*** Opening of Data shown ***

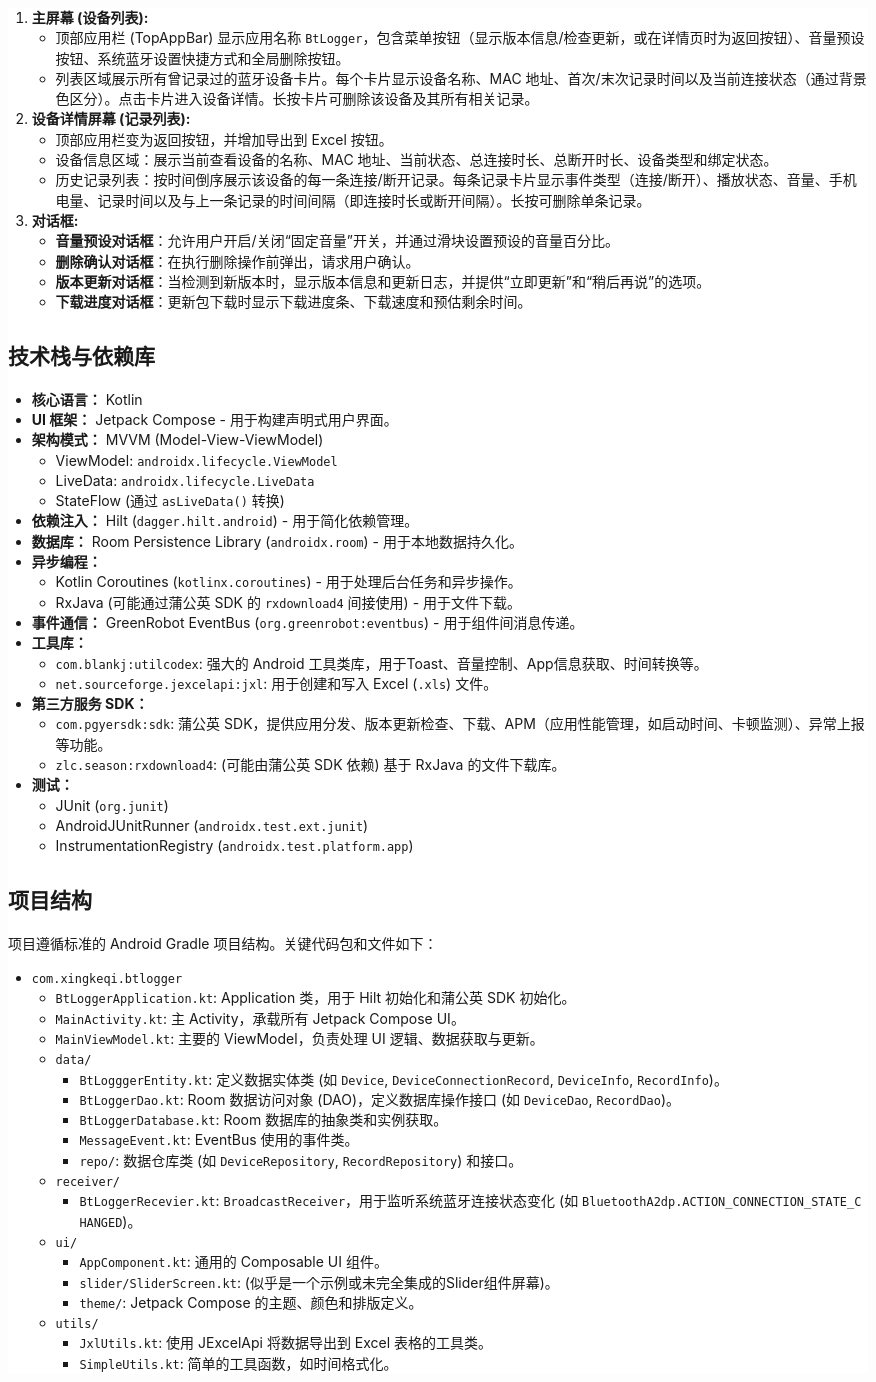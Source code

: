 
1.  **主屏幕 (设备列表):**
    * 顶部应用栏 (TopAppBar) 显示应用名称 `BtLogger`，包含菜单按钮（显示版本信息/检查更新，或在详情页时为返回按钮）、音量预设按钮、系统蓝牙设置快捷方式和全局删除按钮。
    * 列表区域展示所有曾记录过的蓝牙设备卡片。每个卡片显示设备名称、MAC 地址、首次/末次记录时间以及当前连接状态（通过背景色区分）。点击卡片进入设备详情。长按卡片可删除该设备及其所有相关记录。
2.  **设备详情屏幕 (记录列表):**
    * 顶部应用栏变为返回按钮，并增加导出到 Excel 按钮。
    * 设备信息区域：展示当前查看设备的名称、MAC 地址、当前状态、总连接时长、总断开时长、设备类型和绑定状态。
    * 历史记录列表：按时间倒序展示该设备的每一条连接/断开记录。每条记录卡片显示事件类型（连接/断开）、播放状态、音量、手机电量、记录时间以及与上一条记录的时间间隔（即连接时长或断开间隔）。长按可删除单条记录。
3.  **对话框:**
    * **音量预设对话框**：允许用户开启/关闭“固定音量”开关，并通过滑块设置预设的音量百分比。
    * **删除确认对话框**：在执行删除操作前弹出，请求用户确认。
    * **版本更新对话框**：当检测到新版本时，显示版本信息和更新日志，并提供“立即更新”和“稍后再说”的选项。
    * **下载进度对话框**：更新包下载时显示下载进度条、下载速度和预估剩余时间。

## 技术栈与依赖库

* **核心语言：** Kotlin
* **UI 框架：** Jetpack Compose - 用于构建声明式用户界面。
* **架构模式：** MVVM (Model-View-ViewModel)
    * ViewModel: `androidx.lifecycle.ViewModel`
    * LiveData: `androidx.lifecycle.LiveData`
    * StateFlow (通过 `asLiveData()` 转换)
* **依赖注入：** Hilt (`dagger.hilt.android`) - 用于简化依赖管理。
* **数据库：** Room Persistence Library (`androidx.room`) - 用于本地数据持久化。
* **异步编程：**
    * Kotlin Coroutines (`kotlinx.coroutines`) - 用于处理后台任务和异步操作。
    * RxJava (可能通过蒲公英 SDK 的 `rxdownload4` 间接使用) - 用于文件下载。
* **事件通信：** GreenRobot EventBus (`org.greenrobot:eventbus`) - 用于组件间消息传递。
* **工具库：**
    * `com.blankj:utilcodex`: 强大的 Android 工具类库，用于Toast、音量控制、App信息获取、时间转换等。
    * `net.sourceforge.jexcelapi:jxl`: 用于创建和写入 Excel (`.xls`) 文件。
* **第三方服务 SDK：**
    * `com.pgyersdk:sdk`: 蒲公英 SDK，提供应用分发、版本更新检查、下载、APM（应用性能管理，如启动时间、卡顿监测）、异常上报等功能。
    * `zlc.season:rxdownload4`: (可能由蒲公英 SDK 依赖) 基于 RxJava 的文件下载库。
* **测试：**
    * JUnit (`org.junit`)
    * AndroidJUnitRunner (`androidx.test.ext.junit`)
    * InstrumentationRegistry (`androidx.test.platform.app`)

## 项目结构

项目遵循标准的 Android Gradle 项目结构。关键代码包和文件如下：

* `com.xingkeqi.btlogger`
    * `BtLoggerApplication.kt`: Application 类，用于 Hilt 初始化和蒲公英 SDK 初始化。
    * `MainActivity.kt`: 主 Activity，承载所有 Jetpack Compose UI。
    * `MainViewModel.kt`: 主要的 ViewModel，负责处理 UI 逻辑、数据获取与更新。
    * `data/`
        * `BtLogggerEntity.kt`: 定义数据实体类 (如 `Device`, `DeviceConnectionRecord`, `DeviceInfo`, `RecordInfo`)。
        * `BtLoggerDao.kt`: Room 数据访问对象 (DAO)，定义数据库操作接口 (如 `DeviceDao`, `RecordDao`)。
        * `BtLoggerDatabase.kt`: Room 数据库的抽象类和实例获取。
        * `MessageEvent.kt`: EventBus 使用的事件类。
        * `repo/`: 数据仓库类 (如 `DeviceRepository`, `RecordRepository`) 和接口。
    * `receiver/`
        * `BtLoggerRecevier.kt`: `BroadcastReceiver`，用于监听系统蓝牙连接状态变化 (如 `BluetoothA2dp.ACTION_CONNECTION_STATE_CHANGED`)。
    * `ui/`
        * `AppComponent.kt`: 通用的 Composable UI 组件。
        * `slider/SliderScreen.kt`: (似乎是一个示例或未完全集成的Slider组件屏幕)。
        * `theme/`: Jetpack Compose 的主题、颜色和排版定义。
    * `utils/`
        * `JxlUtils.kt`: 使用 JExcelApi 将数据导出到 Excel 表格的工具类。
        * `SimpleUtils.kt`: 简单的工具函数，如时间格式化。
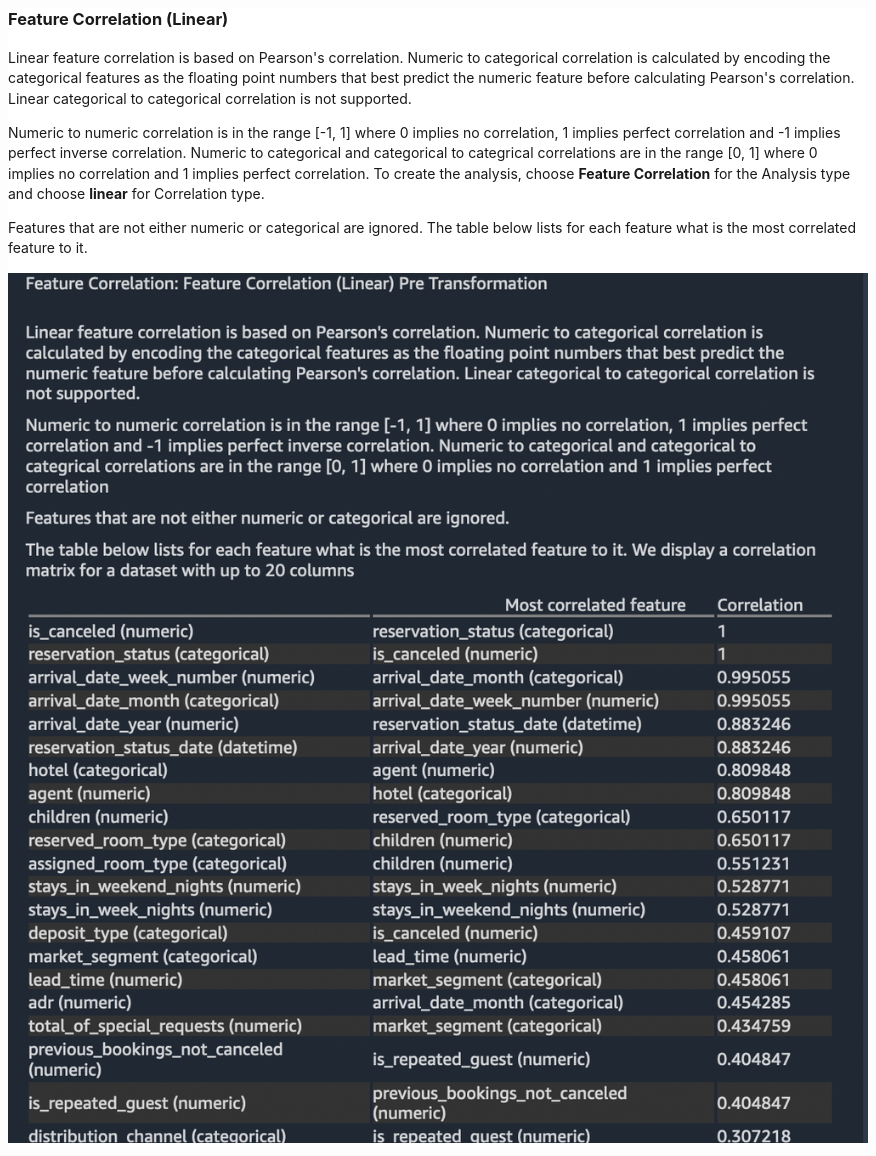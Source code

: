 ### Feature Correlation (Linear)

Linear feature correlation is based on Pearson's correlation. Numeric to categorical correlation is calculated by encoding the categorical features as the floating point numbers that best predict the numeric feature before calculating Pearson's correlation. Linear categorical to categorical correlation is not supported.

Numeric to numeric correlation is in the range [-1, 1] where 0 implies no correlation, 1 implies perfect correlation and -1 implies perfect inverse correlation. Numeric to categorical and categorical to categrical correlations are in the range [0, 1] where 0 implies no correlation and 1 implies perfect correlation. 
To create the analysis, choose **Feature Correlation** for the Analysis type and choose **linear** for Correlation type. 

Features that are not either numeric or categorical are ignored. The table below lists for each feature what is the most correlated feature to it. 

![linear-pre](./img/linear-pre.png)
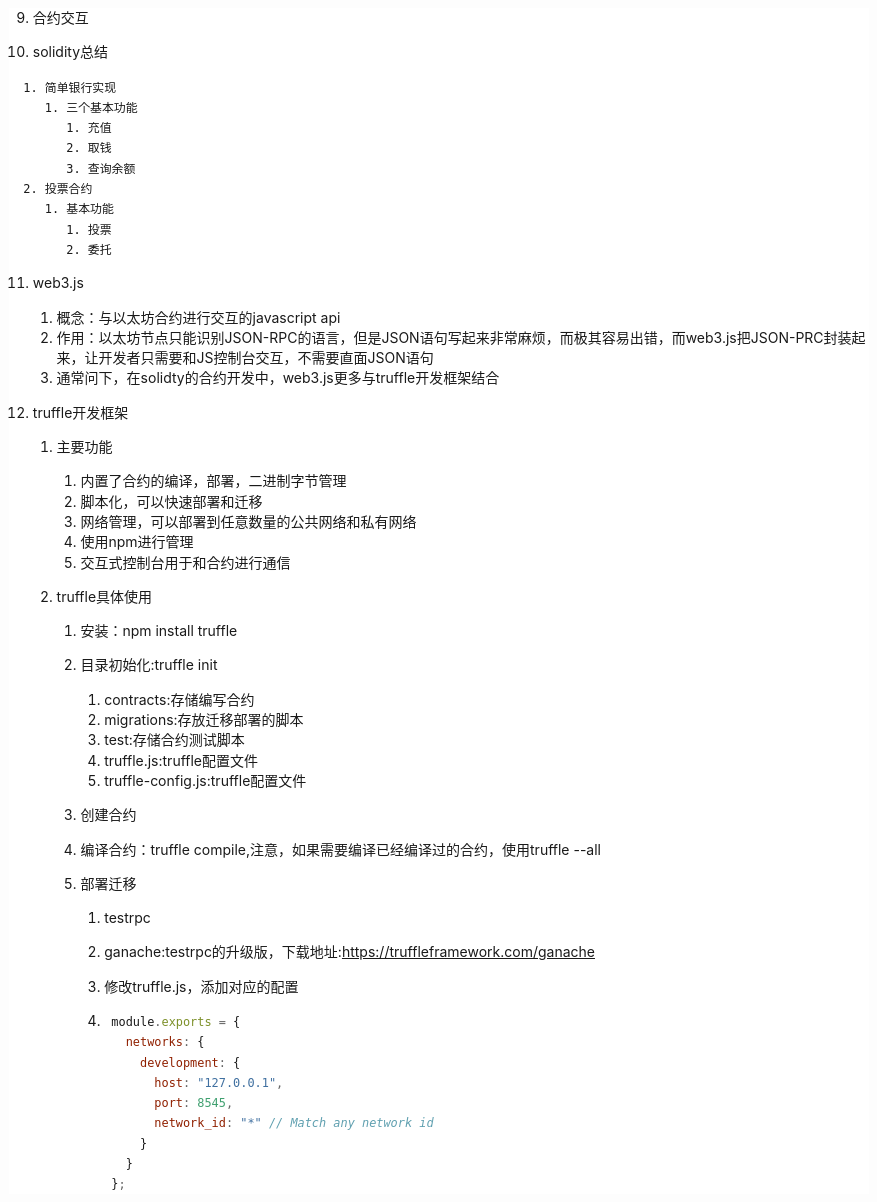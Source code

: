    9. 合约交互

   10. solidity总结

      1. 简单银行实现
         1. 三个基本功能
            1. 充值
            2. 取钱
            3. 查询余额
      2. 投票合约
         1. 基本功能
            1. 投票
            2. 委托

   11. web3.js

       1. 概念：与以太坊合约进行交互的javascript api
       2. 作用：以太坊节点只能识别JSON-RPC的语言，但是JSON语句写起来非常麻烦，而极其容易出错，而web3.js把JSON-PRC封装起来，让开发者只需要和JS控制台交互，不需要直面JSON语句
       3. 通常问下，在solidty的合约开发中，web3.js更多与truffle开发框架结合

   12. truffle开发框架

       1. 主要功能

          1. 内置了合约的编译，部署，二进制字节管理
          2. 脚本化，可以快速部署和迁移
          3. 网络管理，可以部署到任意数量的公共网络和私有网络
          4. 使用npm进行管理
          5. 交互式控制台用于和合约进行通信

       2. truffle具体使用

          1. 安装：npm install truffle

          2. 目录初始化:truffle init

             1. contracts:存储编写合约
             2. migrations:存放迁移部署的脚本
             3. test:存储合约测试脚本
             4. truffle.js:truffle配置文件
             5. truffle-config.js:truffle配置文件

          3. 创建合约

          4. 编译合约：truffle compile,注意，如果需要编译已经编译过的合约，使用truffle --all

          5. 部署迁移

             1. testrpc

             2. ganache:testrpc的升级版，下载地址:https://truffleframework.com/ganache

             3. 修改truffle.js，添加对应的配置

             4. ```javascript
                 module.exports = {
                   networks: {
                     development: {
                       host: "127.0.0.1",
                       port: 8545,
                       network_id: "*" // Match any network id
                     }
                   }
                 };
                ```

*** Close of Data shown ***

Filter the entries and copy each line with "ViewModel".

* **架构模式：** MVVM (Model-View-ViewModel)
    * ViewModel: `androidx.lifecycle.ViewModel`
    * `MainViewModel.kt`: 主要的 ViewModel，负责处理 UI 逻辑、数据获取与更新。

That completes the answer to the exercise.